### YOUR TASK:
Retrieve every line from the records in which the word "usuario" occurs.

━━ INFORMATION SHOWN ━━

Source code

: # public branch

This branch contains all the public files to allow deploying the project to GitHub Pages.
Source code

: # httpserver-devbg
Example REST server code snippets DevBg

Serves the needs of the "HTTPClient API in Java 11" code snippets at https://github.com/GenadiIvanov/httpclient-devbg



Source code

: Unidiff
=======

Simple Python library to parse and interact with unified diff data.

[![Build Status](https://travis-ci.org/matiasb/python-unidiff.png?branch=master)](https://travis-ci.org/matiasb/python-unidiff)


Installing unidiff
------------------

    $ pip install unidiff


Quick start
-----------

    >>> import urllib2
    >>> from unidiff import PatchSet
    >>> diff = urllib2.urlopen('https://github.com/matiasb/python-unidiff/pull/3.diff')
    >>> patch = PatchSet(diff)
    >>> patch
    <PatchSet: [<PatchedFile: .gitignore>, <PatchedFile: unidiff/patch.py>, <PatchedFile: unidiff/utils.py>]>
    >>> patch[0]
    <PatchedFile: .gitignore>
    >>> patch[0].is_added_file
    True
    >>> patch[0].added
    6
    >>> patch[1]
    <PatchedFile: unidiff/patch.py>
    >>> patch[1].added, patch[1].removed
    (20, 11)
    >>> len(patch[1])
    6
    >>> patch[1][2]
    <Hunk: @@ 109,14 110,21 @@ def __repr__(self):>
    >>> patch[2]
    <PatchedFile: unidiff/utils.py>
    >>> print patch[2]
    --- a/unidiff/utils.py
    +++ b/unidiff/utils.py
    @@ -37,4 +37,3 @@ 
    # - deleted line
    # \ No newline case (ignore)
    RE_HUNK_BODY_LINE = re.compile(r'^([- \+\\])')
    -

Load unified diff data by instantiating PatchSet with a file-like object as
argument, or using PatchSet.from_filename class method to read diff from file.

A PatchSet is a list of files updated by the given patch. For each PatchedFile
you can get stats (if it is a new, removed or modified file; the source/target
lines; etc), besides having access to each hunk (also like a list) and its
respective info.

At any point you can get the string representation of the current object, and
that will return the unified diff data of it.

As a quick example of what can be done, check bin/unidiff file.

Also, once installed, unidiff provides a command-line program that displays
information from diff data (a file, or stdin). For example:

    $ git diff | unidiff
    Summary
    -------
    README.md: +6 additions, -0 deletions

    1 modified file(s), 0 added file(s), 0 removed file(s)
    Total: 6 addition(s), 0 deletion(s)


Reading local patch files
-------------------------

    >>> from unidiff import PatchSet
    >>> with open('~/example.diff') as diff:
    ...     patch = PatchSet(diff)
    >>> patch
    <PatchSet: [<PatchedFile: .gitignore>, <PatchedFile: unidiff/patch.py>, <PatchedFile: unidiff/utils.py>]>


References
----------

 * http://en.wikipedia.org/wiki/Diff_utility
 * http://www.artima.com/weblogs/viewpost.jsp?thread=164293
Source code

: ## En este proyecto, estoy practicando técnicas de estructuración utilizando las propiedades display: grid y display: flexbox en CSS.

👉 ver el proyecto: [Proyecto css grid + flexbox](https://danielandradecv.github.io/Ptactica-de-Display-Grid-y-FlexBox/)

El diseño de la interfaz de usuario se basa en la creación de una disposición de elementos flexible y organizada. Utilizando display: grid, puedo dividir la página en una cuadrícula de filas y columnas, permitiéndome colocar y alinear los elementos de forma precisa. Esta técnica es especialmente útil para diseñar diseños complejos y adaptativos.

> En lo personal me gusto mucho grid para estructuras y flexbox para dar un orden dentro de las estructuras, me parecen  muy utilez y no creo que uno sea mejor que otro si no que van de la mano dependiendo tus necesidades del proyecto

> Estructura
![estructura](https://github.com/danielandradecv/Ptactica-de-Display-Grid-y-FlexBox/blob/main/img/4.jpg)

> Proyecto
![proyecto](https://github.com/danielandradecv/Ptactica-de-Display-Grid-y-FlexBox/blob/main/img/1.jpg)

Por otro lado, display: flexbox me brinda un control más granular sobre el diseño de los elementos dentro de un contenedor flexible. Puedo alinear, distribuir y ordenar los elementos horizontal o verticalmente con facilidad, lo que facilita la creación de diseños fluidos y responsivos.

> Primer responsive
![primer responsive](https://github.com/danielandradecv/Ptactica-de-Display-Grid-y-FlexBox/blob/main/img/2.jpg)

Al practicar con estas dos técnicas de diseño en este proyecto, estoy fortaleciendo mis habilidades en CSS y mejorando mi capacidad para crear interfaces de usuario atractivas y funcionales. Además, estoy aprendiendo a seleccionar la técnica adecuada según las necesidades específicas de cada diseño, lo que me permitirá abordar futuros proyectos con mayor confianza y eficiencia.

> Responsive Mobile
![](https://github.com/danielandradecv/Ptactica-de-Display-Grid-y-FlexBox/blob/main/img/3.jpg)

━━━

### SOLUTION:
El diseño de la interfaz de usuario se basa en la creación de una disposición de elementos flexible y organizada. Utilizando display: grid, puedo dividir la página en una cuadrícula de filas y columnas, permitiéndome colocar y alinear los elementos de forma precisa. Esta técnica es especialmente útil para diseñar diseños complejos y adaptativos.
Al practicar con estas dos técnicas de diseño en este proyecto, estoy fortaleciendo mis habilidades en CSS y mejorando mi capacidad para crear interfaces de usuario atractivas y funcionales. Además, estoy aprendiendo a seleccionar la técnica adecuada según las necesidades específicas de cada diseño, lo que me permitirá abordar futuros proyectos con mayor confianza y eficiencia.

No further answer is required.